TASK GOAL:
When you reach the line containing "content for example.com?" in the data below, begin returning lines exactly as written, and stop once the line containing "A. Delete all" has been returned.

(GIVEN DATA Opens)

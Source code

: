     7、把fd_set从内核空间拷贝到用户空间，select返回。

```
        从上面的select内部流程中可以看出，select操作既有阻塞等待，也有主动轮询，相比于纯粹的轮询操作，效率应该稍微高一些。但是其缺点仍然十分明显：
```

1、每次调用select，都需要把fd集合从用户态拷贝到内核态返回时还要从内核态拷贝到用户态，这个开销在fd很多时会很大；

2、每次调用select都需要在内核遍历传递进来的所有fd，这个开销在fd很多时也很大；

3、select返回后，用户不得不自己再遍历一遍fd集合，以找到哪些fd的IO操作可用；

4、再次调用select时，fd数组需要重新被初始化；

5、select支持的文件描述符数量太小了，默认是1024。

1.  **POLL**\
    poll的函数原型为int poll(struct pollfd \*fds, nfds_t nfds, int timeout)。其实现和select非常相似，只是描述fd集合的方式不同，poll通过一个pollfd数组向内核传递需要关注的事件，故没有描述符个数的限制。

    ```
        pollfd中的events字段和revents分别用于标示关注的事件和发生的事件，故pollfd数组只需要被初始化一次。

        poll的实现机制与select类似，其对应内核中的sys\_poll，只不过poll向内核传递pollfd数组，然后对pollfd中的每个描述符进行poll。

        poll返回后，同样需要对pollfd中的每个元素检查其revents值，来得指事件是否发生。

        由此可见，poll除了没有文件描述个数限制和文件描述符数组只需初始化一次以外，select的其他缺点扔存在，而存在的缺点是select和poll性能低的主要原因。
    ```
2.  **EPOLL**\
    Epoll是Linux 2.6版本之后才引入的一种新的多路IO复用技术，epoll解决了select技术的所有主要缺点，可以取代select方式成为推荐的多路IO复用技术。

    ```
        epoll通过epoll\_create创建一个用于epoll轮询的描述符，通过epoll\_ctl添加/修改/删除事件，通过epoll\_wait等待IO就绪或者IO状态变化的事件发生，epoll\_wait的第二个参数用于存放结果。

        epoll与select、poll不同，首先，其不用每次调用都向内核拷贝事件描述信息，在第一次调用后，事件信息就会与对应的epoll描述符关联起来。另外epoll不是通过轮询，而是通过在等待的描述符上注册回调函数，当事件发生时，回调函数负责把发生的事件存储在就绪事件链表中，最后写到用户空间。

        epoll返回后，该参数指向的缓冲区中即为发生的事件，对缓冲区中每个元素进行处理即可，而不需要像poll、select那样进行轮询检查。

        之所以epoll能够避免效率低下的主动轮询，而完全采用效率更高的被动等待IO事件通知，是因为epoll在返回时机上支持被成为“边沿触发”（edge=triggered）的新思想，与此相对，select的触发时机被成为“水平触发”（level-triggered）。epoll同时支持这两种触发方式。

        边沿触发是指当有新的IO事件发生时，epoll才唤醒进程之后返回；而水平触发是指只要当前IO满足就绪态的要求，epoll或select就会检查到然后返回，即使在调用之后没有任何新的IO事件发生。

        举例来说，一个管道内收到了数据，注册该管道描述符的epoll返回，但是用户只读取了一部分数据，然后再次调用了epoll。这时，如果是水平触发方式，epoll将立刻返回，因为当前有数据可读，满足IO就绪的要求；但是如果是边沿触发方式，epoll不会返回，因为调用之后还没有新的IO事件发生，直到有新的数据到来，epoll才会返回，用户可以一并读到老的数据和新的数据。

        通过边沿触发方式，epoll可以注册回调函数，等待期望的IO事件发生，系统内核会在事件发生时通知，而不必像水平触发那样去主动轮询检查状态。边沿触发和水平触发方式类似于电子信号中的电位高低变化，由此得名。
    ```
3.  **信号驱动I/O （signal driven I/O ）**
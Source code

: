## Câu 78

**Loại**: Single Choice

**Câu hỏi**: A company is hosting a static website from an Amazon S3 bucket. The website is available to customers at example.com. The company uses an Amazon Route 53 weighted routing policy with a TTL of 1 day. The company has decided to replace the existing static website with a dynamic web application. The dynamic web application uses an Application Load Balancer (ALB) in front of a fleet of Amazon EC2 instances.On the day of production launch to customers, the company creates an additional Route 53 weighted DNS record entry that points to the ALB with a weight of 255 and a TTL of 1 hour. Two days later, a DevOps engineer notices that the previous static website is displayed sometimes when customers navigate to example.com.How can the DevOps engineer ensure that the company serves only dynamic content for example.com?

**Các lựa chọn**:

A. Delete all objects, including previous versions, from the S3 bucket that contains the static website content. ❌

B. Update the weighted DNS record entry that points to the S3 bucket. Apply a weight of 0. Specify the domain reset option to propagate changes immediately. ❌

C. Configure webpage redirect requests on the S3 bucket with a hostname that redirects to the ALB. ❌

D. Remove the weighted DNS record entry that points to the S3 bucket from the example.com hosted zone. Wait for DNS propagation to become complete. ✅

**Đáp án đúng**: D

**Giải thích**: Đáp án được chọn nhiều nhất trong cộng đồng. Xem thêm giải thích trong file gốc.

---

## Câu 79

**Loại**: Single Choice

(GIVEN DATA Closes)

RESPONSE TO THE TASK:
**Câu hỏi**: A company is hosting a static website from an Amazon S3 bucket. The website is available to customers at example.com. The company uses an Amazon Route 53 weighted routing policy with a TTL of 1 day. The company has decided to replace the existing static website with a dynamic web application. The dynamic web application uses an Application Load Balancer (ALB) in front of a fleet of Amazon EC2 instances.On the day of production launch to customers, the company creates an additional Route 53 weighted DNS record entry that points to the ALB with a weight of 255 and a TTL of 1 hour. Two days later, a DevOps engineer notices that the previous static website is displayed sometimes when customers navigate to example.com.How can the DevOps engineer ensure that the company serves only dynamic content for example.com?

**Các lựa chọn**:

A. Delete all objects, including previous versions, from the S3 bucket that contains the static website content. ❌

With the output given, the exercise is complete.